Despite some rough edges, Defunct is anything but dysfunctional. Like its robotic main character, it’s a surprisingly competent game hiding underneath a roughed-up shell.

All in all, the game is a very novel experience with a simple presentation – and it doesn’t try to distract players with some ‘deep’ story like many indie games. Defunct is just about mastering pure speed with a little creativity, and it’s not afraid to have some fun in the process.

A few nitpicks (like the game’s length and frustrating early levels) may turn off some players. I can’t deny that I felt annoyed with the first third of the game – which came across as monotonous and slightly lifeless. However, Defunct gradually matured like fine wine as I mastered its unique controls and revisited levels with my improved skills.

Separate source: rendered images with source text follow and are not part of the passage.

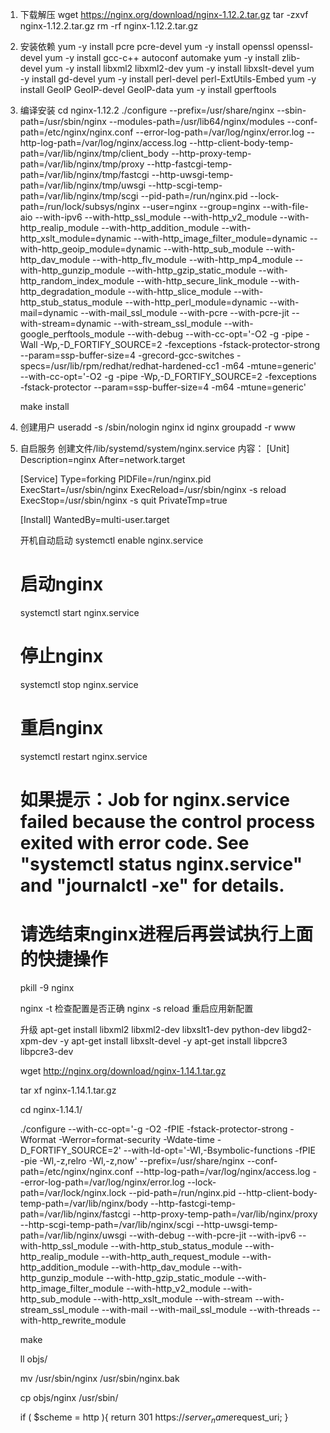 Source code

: 1. 下载解压
    wget https://nginx.org/download/nginx-1.12.2.tar.gz
    tar -zxvf nginx-1.12.2.tar.gz
    rm -rf nginx-1.12.2.tar.gz
2. 安装依赖
    yum -y install pcre pcre-devel
    yum -y install openssl openssl-devel
    yum -y install gcc-c++ autoconf automake
    yum -y install zlib-devel
    yum -y install libxml2 libxml2-dev
    yum -y install libxslt-devel
    yum -y install gd-devel
    yum -y install perl-devel perl-ExtUtils-Embed
    yum -y install GeoIP GeoIP-devel GeoIP-data
    yum -y install gperftools
3. 编译安装
    cd nginx-1.12.2
    ./configure --prefix=/usr/share/nginx --sbin-path=/usr/sbin/nginx --modules-path=/usr/lib64/nginx/modules --conf-path=/etc/nginx/nginx.conf --error-log-path=/var/log/nginx/error.log --http-log-path=/var/log/nginx/access.log --http-client-body-temp-path=/var/lib/nginx/tmp/client_body --http-proxy-temp-path=/var/lib/nginx/tmp/proxy --http-fastcgi-temp-path=/var/lib/nginx/tmp/fastcgi --http-uwsgi-temp-path=/var/lib/nginx/tmp/uwsgi --http-scgi-temp-path=/var/lib/nginx/tmp/scgi --pid-path=/run/nginx.pid --lock-path=/run/lock/subsys/nginx --user=nginx --group=nginx --with-file-aio --with-ipv6 --with-http_ssl_module --with-http_v2_module --with-http_realip_module --with-http_addition_module --with-http_xslt_module=dynamic --with-http_image_filter_module=dynamic --with-http_geoip_module=dynamic --with-http_sub_module --with-http_dav_module --with-http_flv_module --with-http_mp4_module --with-http_gunzip_module --with-http_gzip_static_module --with-http_random_index_module --with-http_secure_link_module --with-http_degradation_module --with-http_slice_module --with-http_stub_status_module --with-http_perl_module=dynamic --with-mail=dynamic --with-mail_ssl_module --with-pcre --with-pcre-jit --with-stream=dynamic --with-stream_ssl_module --with-google_perftools_module --with-debug --with-cc-opt='-O2 -g -pipe -Wall -Wp,-D_FORTIFY_SOURCE=2 -fexceptions -fstack-protector-strong --param=ssp-buffer-size=4 -grecord-gcc-switches -specs=/usr/lib/rpm/redhat/redhat-hardened-cc1 -m64 -mtune=generic' --with-cc-opt='-O2 -g -pipe -Wp,-D_FORTIFY_SOURCE=2 -fexceptions -fstack-protector --param=ssp-buffer-size=4 -m64 -mtune=generic' 

    make install

4. 创建用户
    useradd -s /sbin/nologin nginx
    id nginx
    groupadd -r www
5. 自启服务
    创建文件/lib/systemd/system/nginx.service
    内容：
    [Unit]
    Description=nginx
    After=network.target

    [Service]
    Type=forking
    PIDFile=/run/nginx.pid
    ExecStart=/usr/sbin/nginx
    ExecReload=/usr/sbin/nginx -s reload
    ExecStop=/usr/sbin/nginx -s quit
    PrivateTmp=true

    [Install]
    WantedBy=multi-user.target

    开机自动启动
    systemctl enable nginx.service
    # 启动nginx
    systemctl start nginx.service
    # 停止nginx
    systemctl stop nginx.service
    # 重启nginx
    systemctl restart nginx.service
    # 如果提示：Job for nginx.service failed because the control process exited with error code. See "systemctl status nginx.service" and "journalctl -xe" for details.
    # 请选结束nginx进程后再尝试执行上面的快捷操作
    pkill -9 nginx

    nginx -t 检查配置是否正确
    nginx -s reload 重启应用新配置

    升级
apt-get install libxml2 libxml2-dev libxslt1-dev python-dev libgd2-xpm-dev -y
apt-get install libxslt-devel -y
apt-get install libpcre3 libpcre3-dev

    wget http://nginx.org/download/nginx-1.14.1.tar.gz

    tar xf nginx-1.14.1.tar.gz

    cd nginx-1.14.1/

    ./configure  --with-cc-opt='-g -O2 -fPIE -fstack-protector-strong -Wformat -Werror=format-security -Wdate-time -D_FORTIFY_SOURCE=2' --with-ld-opt='-Wl,-Bsymbolic-functions -fPIE -pie -Wl,-z,relro -Wl,-z,now' --prefix=/usr/share/nginx --conf-path=/etc/nginx/nginx.conf --http-log-path=/var/log/nginx/access.log --error-log-path=/var/log/nginx/error.log --lock-path=/var/lock/nginx.lock --pid-path=/run/nginx.pid --http-client-body-temp-path=/var/lib/nginx/body --http-fastcgi-temp-path=/var/lib/nginx/fastcgi --http-proxy-temp-path=/var/lib/nginx/proxy --http-scgi-temp-path=/var/lib/nginx/scgi --http-uwsgi-temp-path=/var/lib/nginx/uwsgi --with-debug --with-pcre-jit --with-ipv6 --with-http_ssl_module --with-http_stub_status_module --with-http_realip_module --with-http_auth_request_module --with-http_addition_module --with-http_dav_module --with-http_gunzip_module --with-http_gzip_static_module --with-http_image_filter_module --with-http_v2_module --with-http_sub_module --with-http_xslt_module --with-stream --with-stream_ssl_module --with-mail --with-mail_ssl_module --with-threads --with-http_rewrite_module 

    make 

    ll objs/

    mv /usr/sbin/nginx /usr/sbin/nginx.bak

    cp objs/nginx  /usr/sbin/

      if ( $scheme = http ){
          return 301 https://$server_name$request_uri;
      } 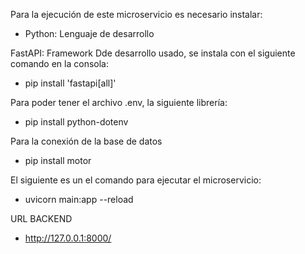 Para la ejecución de este microservicio es necesario instalar:

* Python: Lenguaje de desarrollo

FastAPI: Framework Dde desarrollo usado, se instala con el siguiente comando en la consola:
* pip install 'fastapi[all]'

Para poder tener el archivo .env, la siguiente librería:
* pip install python-dotenv

Para la conexión de la base de datos
* pip install motor 

El siguiente es un el comando para ejecutar el microservicio:
* uvicorn main:app --reload 

URL BACKEND
* http://127.0.0.1:8000/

I highly encourage anyone interested in the game to stick with it for as long as possible.

Even if it starts slow, you’ll eventually be having fun faster than you can imagine.


  • Speeding through the air is exhilarating, once you master the controls.
  • Time trials offer an actual challenge.
  • Different display settings make the game look great in docked mode.


  • The first few levels are tedious to get through.
  • The game is quite short.
  • Hunting down tokens can kill the momentum of the fast gameplay.

VERDICT: This soup is a rush of good flavors…if you take enough time to savor it all.


A review code for Defunct was provided for the purpose of this review by Soedesco and Freshly Squeezed.